I had never been to this part of the river and was looking forward to its journey through farmlands and villages. The trip was originally touted as nine miles going with the current. We were to meet at the Contoocook River Company parking lot where we would end up. The company would drive us with our kayaks to the starting point at Contoocook Village. When the number of attendees dwindled, it we agreed to put in at the Village and leave one car at the end of the trip to drive us all back.
I arrived early. The parking lot behind the old depot was jammed with people shopping at the impromptu farmer’s market. I found a spot and waited. Next to the depot and market was an ancient covered railroad bridge. The river looked narrow and full but lazy below.
The four of us set off. I had met Dianne’s husband, Russ only once before, years ago. He was our “guide” having done this trek a few week before. As we set out he explained that the trip to the Contoocook River Company was nine miles but he had parked a “couple” of miles further north at Contoocook Park. The river was full from the recent rains. We drifted along comfortable with the flow, taking turns floating together to chat. Turtles sunned on submerged trees, Cormorants fished the middle of the river while Great Gray Herons and ducks patrolled the shore.
After an hour we pulled up at a bridge to picnic. Just as we sat down, voices announced the arrival of a fleet of canoes and a family party. They stalled at our landing and let it be known they were planning on picnicking exactly where we were settled. We pulled our kayaks to the side and sat back down to eat. Our space was rudely invaded; they pulling their aluminum canoes ashore and gathering around our little pine knoll overlooking the river.
We beat a hasty retreat and the climate of the river’s edge shifted from farmlands fragrant with fresh cow manure to cottages dotting the banks. Every home seemed to have a pontoon boat. When we spotted the River Lady, pictured above, I couldn’t resist grabbing a shot.

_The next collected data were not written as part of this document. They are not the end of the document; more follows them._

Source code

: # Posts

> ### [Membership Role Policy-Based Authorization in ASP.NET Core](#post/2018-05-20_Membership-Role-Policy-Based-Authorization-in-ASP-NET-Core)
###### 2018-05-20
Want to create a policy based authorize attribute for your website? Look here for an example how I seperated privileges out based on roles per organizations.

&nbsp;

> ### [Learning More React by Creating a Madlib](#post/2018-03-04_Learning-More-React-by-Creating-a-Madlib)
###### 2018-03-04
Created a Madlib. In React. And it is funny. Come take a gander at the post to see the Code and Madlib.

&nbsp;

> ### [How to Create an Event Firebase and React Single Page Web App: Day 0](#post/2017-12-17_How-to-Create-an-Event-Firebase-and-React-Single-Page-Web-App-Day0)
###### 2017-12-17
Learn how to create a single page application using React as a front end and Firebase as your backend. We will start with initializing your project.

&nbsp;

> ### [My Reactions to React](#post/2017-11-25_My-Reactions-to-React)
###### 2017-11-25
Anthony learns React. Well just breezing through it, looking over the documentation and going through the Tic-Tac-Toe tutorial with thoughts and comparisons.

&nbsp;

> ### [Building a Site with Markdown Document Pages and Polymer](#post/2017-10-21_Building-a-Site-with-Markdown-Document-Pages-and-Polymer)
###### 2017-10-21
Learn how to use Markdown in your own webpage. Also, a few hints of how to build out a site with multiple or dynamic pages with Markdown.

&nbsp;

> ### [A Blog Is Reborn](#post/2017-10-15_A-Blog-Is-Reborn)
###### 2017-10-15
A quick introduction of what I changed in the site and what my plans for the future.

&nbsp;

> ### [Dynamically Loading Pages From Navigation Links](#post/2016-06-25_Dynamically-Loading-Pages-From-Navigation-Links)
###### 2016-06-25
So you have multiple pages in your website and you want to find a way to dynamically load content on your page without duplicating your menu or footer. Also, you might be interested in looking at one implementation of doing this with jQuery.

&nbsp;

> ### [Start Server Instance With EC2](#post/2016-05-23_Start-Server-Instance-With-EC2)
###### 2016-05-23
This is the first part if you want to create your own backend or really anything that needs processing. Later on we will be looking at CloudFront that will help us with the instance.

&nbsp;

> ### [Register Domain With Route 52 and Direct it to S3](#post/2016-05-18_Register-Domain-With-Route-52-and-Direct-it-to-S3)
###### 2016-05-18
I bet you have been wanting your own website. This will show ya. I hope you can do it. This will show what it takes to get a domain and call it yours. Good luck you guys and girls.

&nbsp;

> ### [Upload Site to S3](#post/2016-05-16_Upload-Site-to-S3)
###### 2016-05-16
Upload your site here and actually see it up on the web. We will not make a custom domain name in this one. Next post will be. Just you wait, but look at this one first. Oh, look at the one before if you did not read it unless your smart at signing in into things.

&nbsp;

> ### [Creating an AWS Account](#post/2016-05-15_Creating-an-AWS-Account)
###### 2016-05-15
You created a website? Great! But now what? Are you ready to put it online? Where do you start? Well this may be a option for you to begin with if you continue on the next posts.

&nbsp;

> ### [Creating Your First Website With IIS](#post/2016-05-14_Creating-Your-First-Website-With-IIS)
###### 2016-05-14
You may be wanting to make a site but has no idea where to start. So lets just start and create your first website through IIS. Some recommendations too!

At mile nine, my butt was sore and falling asleep from sitting on the hard seat of my kayak. (Note to self: bring a cushion next time!) Russ assured us it was just a “mile or so” farther to the boat landing. The river became wider and the water faster. While it was never dangerous, paddling to stay straight, became more a challenge. After four hours, the landing was in site and the thought of standing upright drove us to the end. A lovely fall day of exploring.